BEGIN DATA LISTING

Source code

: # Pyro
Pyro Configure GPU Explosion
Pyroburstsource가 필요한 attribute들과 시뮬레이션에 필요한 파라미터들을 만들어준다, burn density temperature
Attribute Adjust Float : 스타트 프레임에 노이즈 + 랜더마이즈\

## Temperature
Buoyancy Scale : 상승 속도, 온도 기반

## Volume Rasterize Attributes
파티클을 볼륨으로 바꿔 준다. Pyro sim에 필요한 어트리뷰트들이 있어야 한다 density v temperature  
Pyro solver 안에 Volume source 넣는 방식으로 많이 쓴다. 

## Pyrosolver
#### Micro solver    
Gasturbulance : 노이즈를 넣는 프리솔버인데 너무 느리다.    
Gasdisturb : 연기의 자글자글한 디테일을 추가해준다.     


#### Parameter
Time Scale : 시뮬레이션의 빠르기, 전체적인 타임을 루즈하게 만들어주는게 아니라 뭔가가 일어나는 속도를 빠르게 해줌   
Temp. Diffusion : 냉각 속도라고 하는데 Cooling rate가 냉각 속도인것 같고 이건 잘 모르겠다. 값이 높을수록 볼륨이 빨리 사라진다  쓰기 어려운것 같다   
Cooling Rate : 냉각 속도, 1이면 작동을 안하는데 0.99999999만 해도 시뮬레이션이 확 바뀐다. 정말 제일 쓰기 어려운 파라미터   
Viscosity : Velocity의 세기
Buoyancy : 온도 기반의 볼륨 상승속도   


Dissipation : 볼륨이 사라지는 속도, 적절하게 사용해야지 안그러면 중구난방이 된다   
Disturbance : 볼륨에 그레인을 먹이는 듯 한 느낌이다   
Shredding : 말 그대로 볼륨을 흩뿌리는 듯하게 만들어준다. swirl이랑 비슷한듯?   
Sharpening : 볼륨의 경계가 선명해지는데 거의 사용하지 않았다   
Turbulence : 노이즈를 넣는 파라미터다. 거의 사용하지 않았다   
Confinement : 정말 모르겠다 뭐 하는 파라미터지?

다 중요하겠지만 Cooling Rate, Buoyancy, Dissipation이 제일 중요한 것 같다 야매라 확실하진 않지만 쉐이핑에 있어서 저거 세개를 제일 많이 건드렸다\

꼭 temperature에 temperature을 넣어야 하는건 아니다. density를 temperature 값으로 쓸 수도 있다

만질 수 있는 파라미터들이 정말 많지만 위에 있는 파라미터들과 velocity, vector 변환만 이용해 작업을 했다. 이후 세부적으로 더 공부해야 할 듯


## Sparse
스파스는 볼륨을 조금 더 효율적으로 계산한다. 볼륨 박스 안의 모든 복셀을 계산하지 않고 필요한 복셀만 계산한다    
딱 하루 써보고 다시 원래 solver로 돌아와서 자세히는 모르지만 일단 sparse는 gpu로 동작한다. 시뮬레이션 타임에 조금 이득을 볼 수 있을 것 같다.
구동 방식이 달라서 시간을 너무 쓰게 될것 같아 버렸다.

END DATA LISTING

### WHAT TO PRODUCE
Set down, word for word, only the lines running from the line with "Turbulence : 노이즈를 넣는 파라미터다. 거의 사용하지 않았다" to the last line of the listing above. Both of those lines belong in your answer.

### RESPONSE BELOW
Turbulence : 노이즈를 넣는 파라미터다. 거의 사용하지 않았다   
Confinement : 정말 모르겠다 뭐 하는 파라미터지?

다 중요하겠지만 Cooling Rate, Buoyancy, Dissipation이 제일 중요한 것 같다 야매라 확실하진 않지만 쉐이핑에 있어서 저거 세개를 제일 많이 건드렸다\

꼭 temperature에 temperature을 넣어야 하는건 아니다. density를 temperature 값으로 쓸 수도 있다

만질 수 있는 파라미터들이 정말 많지만 위에 있는 파라미터들과 velocity, vector 변환만 이용해 작업을 했다. 이후 세부적으로 더 공부해야 할 듯


## Sparse
스파스는 볼륨을 조금 더 효율적으로 계산한다. 볼륨 박스 안의 모든 복셀을 계산하지 않고 필요한 복셀만 계산한다    
딱 하루 써보고 다시 원래 solver로 돌아와서 자세히는 모르지만 일단 sparse는 gpu로 동작한다. 시뮬레이션 타임에 조금 이득을 볼 수 있을 것 같다.
구동 방식이 달라서 시간을 너무 쓰게 될것 같아 버렸다.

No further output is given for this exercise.